「民なき国の王女」 (Min Naki Kuni no Oujo)
“The Princess Without Subjects”
When there was a pre-amble about a princess and her lover, we all knew it was an ominous setup. I guessed wrong – thinking Mirarose was the illicit love child of a Queen and a commoner, whose biological parents were executed by the King once he found out. But the truth turned out to be a lot darker than that. At first, I was worried for Mirarose, thinking she would be no match for the dragon. However, my concerns were quickly dispelled when she proved herself to be more than capable of handling it – demonstrating incredible magic that exceeded what we’ve seen from Elaina, and perhaps from Fran too. This was when I began suspecting there was way more to Mirarose than met the eye.
Then we were hit by the truth bomb. That dragon? He was the former king. And his daughter was a powerful witch who instigated the entire situation to exact her vengeance. Mirarose was the one who fell in love with a commoner, the royal kitchen baker and became pregnant with his child. Unfortunately, the king would have none of it. He had the baker burnt to death and murdered Mirarose’s child the moment it came out of her womb. Was the king a piece of shit? Undoubtedly. What he did was absolutely unforgivable. I feel nothing but sympathy for Mirarose losing her lover and child.

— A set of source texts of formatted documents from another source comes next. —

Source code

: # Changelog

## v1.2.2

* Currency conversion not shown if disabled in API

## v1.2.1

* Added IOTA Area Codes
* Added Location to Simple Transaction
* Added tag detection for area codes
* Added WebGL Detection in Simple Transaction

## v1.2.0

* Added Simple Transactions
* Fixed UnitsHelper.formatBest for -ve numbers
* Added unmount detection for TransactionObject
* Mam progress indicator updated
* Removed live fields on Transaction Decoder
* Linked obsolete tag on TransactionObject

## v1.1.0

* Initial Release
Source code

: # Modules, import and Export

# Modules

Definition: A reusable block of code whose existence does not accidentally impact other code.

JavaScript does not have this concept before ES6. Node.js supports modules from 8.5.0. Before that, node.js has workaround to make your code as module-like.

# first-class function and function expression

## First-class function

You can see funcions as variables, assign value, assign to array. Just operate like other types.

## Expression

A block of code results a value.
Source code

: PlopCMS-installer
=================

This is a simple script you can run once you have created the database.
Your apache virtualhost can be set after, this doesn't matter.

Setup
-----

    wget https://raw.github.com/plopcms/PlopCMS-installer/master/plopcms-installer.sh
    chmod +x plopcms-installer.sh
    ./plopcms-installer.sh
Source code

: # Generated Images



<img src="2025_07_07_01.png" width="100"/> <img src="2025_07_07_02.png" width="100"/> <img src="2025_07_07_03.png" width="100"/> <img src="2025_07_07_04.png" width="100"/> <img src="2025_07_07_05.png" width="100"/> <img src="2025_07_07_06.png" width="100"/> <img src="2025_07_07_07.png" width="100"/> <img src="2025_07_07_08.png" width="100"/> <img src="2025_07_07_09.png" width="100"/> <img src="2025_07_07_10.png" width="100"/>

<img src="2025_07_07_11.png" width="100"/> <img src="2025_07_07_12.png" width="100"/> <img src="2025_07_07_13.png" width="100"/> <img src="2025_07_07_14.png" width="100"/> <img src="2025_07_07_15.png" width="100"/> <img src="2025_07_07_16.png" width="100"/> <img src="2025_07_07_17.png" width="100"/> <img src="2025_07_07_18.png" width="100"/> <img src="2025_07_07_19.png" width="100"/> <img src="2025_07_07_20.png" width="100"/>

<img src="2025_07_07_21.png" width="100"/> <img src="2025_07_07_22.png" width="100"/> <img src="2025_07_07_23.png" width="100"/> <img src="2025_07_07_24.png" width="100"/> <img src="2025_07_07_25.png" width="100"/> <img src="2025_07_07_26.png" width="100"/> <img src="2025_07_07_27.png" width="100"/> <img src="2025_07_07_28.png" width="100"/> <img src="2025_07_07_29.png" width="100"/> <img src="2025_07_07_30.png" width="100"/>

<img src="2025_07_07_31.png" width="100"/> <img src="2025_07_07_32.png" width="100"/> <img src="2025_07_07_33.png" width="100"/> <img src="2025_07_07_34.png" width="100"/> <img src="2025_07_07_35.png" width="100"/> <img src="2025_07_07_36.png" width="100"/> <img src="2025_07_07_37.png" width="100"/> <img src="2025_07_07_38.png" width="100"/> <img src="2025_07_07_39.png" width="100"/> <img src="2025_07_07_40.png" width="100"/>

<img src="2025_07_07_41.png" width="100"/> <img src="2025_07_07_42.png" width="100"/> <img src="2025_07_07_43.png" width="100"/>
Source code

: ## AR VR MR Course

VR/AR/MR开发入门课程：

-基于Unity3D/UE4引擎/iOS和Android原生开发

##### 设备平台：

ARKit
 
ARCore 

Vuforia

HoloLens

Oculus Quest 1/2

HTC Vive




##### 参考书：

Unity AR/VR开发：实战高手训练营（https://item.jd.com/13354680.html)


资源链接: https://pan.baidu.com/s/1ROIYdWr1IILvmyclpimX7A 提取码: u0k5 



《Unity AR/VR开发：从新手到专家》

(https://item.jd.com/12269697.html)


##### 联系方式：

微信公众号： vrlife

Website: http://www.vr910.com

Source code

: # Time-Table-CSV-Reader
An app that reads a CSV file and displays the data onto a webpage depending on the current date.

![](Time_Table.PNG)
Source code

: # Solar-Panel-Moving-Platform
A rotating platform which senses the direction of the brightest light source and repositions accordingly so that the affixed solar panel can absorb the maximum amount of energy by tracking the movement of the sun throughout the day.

But that doesn’t mean her reaction was justified in any way. Her decision to sacrifice every innocent life in the city was too much – and irrevocably evil. Sure, she wanted the King to comprehend how much pain he put her through. But the way she did it was wicked and beyond twisted. What did the innocent people in the kingdom do, to deserve having a murderous dragon set upon them? How many innocent children, women and men died just so she could satisfy her revenge? They did nothing wrong. And the ending scene was poetry in motion. Mirarose embracing insanity – pretending that her lover is still alive, as she presides over a Kingdom she turned into ashes.
This episode also continued establishing the precedent that Elaina’s not really one to intervene. To her credit, she almost stepped in when it looked like Mirarose was going to get cooked alive by the dragon. But her pragmatism and caution is understandable. And I can respect how she never pretends otherwise. While I recognise she deserves criticism for leaving people out to dry when she had the potential to change out comes, it’s much more human and realistic for any character to look out for their own interests first and foremost – before proceeding to help out others. I know this kind of character will rub many people the wrong way. I also feel aggrieved by her attitude at times. But it definitely makes for an extremely fascinating viewing experience, because there isn’t this safety net or illusion that she will always save the day using powerful magic, which would cheapen the emotional stakes.